Jason Heller is the founder and CEO of Agiliti, a New York consultancy that specializes in digital transformation of marketing operations and strategy.
I first became aware of Jason a few years ago through a series of columns he wrote for MediaPost, such as Achieving Simplicity From Complexity and Fostering Digital Innovation. We’ve had a number of chats since then, and I’m always impressed by the insight and passion he has for digital transformation in marketing.
Ah, “digital transformation” — two words that sound impressive, are used everywhere, yet contain almost no meaning on their own. Right up there with “big data” (my favorite phrase to pick on). I suppose that is the nature of buzzwords. But the tragedy of buzzwords is that they often mask a spark of something truly powerful underneath a cloud of smoke.
Jason understands the real spark of digital transformation, and he’s spent several years helping major brands harness that spark into fire. I’m excited that he’ll be presenting at MarTech next month on The New Marketing Operations Archetypes: What Works and Why. In advance of the conference, we did a short Q&A to introduce you to his thinking on marketing’s metamorphosis.
Tell us a little about your background and your current venture, Agiliti.
A good part of my career was spent as a digital agency exec. I co-founded one of the first digital agencies — we were pioneers of the Wild West of digital media and relationship marketing — and eventually sold the agency to Horizon Media in 2005.
I observed agencies struggling with defining what it means to be the “agency of the future” amidst the evolving role of technology, data, strategy and accountability, and I realized that there was no consultancy focused on helping marketers tackle these same forces to become the “marketer of the future” — at least not from an operational perspective.
So in 2011 I launched Agiliti as a unique consultancy focused solely on digital marketing operations and digital transformation.
What does real transformation require? How many companies are really committed to it? Is there a high-level framework you use to guide these engagements?
Digital transformation is quickly becoming one of the biggest buzzwords of 2014. Most digital transformation efforts to-date have been focused on technology and infrastructure, which is only part of the equation.
Real transformation requires an executive commitment. It requires visible executive sponsors who are willing to do what it takes and stick their necks out to evolve the organization as a whole. It requires an understanding of the customer journey and an honest assessment of the capabilities required to deliver the customer experience. This means creating new roles, capabilities, and processes, and allocating the necessary resources to enable new and better consumer experiences, and create operational productivity.
We find that companies are generally aware of the need for transformation, or evolution, and more and more they are acting on this understanding, albeit to varying degrees. Some intrepid enterprises take a proactive approach to change in order to maintain or establish a competitive advantage. But for many others change happens when the pain of the status quo is greater than the fear of change.
Regardless of where an organization is in their path to digital maturity, there is a high-level assessment framework that we use to identify the digital operations gaps and define the priorities that will ultimately have the biggest business impact. Technology is just one component.

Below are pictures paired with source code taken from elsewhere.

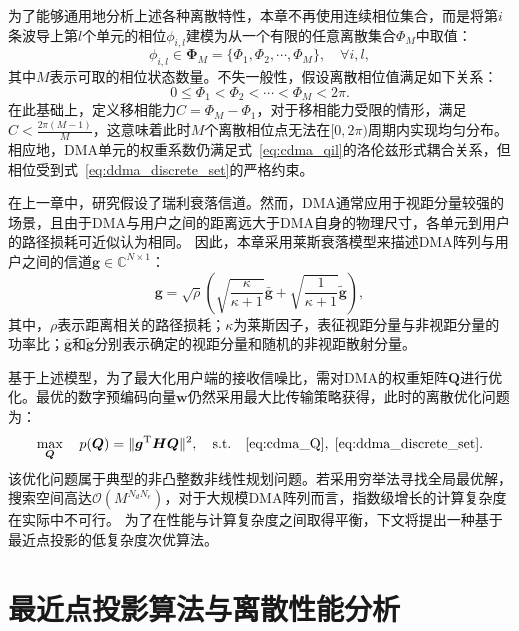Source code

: 为了能够通用地分析上述各种离散特性，本章不再使用连续相位集合，而是将第$i$条波导上第$l$个单元的相位$\phi_{i,l}$建模为从一个有限的任意离散集合$\Phi_M$中取值：
\begin{equation}\label{eq:ddma_discrete_set}
	\phi_{i,l} \in \bm \Phi_M = \{\Phi_1, \Phi_2, \cdots, \Phi_M\}, \quad \forall i, l,
\end{equation}
其中$M$表示可取的相位状态数量。不失一般性，假设离散相位值满足如下关系：
\begin{equation}
	0 \le \Phi_1 < \Phi_2 < \cdots < \Phi_M < 2\pi.
\end{equation}
在此基础上，定义移相能力$C=\Phi_M-\Phi_1$，对于移相能力受限的情形，满足$C<\frac{2\pi(M-1)}{M}$，这意味着此时$M$个离散相位点无法在$[0, 2\pi)$周期内实现均匀分布。
相应地，DMA单元的权重系数仍满足式~\eqref{eq:cdma_qil}的洛伦兹形式耦合关系，但相位受到式~\eqref{eq:ddma_discrete_set}的严格约束。

在上一章中，研究假设了瑞利衰落信道。然而，DMA通常应用于视距分量较强的场景，且由于DMA与用户之间的距离远大于DMA自身的物理尺寸，各单元到用户的路径损耗可近似认为相同。
因此，本章采用莱斯衰落模型来描述DMA阵列与用户之间的信道$\bm g \in \mathbb{C}^{N \times 1}$：
\begin{equation}\label{eq:ddma_rician_channel}
	\bm g = \sqrt{\rho} \left( \sqrt{\frac{\kappa}{\kappa+1}}\bar{\bm g} + \sqrt{\frac{1}{\kappa+1}}\tilde{\bm g} \right),
\end{equation}
其中，$\rho$表示距离相关的路径损耗；$\kappa$为莱斯因子，表征视距分量与非视距分量的功率比；$\bar{\bm g}$和$\tilde{\bm g}$分别表示确定的视距分量和随机的非视距散射分量。

基于上述模型，为了最大化用户端的接收信噪比，需对DMA的权重矩阵$\bm Q$进行优化。最优的数字预编码向量$\bm w$仍然采用最大比传输策略获得，此时的离散优化问题为：
\begin{equation}\label{eq:ddma_pQ}
	\max_{\bm{Q}} \quad  p(\bm{Q})=\|\bm{g}^\mathrm{T} \bm{HQ}\|^2,
	\quad \text{s.t.} \quad  \eqref{eq:cdma_Q}, \;
	\eqref{eq:ddma_discrete_set}.
\end{equation}
该优化问题属于典型的非凸整数非线性规划问题。若采用穷举法寻找全局最优解，搜索空间高达$\mathcal{O}(M^{N_d N_e})$，对于大规模DMA阵列而言，指数级增长的计算复杂度在实际中不可行。
为了在性能与计算复杂度之间取得平衡，下文将提出一种基于最近点投影的低复杂度次优算法。

\section{最近点投影算法与离散性能分析}\label{sec:ddma_cpp}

[Ed: see framework at top of this post.]
It feels like the biggest challenge may be overcoming legacy culture? How do you help companies do that?
Culture is always the elephant in the room. Part of what has made large enterprises successful are the values and ways of working that have been part of their culture for years.
Technology is just one component [of digital transformation]. Culture is always the elephant in the room.
We work closely with companies to identify the elements of legacy culture that are no longer relevant or hampering innovation and new, effective ways of working. We then together define new guiding principles required of the modern marketer, and help build these guiding principles into capabilities and processes.
Culture doesn’t change overnight, nor is it stubborn by design. Change happens over time.
Let’s focus for a moment on the storied relationship between marketing and IT. How have you seen that evolve in digital transformation efforts? What works best?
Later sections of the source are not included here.